Let’s roll back time a bit, to August 2007. Enter Shikari had just triumphed over Starlight superstars Muse for 'Best Live Band' in Kerrang! An award that was voted for on the strengths of their blinding and ‘jaw dropping’ light shows and the impressive collaboration of synth notes that they cram underneath Rou Reynold's ear-splitting vocals and guitarist Chris Batten’s harmonic voice. However, this show at the London Borderline removes them from their usual screen spectacular and proves to everyone that tonight is all about the songs and how well received they have been. Fusing their older songs with their new additions from their unreleased new album ‘Common Dread’, the band is on fire tonight. As they blaze from new opener ‘Solidarity’ into the bouncy rhythmic ‘The Feast’, Enter Shikari has proved that their new songs can fit in well with the tracks from ‘Take to the Skies’ and the number of demos they released before then. One fan even saying that "It was the most refreshing AND mental show that I have seen them at." Such an odd description for tonight's performance, judging by the state of the stage at the end.

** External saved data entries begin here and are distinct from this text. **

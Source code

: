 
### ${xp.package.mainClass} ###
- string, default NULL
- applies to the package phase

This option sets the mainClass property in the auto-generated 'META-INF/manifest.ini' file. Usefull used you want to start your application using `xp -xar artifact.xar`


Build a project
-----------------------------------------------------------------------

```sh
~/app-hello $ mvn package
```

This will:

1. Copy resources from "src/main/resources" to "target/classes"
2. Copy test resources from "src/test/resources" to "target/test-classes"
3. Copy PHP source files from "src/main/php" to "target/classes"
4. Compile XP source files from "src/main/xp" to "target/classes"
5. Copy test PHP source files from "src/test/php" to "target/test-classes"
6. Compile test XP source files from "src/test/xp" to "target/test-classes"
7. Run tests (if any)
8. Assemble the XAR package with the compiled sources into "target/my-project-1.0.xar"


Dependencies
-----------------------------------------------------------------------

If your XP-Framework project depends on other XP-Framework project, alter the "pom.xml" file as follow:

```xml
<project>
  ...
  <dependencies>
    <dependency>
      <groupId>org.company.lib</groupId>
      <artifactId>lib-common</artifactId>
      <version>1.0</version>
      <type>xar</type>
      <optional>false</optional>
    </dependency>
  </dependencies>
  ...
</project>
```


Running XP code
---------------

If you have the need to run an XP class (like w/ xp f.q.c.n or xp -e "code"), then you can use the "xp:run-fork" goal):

It’s the fans that really make the show. From the constant crowd surfing throughout the entire set, to the ones that sing all the lyrics to all the songs (mysteriously, even songs that haven’t been released yet and only have been played at live shows) they are the ones that shake the rafters of the venue and emit enough shouts to wake the dead. Not alot else can compare to the atmosphere of tonight’s show. Even with the lack of ‘Mothership’ and ‘Jonny Sniper’, two songs that have been the highlight of Enter Shikari’s sets on their previous tours, the cheers for ‘We Can Breathe In Space, They Just Don’t Want Us To Escape’ and recently released downloadable track ‘Antwerpen’, (which is welcomed by a roar from every person in the venue, despite it only being available from 7pm the previous day. Must have been stuck on repeat on every attendee’s iPods over the past 24 hours) help to clean up the doubts of the moaners on online forums stating that “Enter Shikari used to be good back when no-one knew of them”. This, of course, is not the case. Enter Shikari are back and judging by their new tracks tonight, such as ‘Hectic’, ‘Havoc B ’ and ‘The Jester’, even a song that sounds like it has sampled a jazz record, their new album ‘Common Dread’ looks set to propel the band to dizzying, astronomical new heights.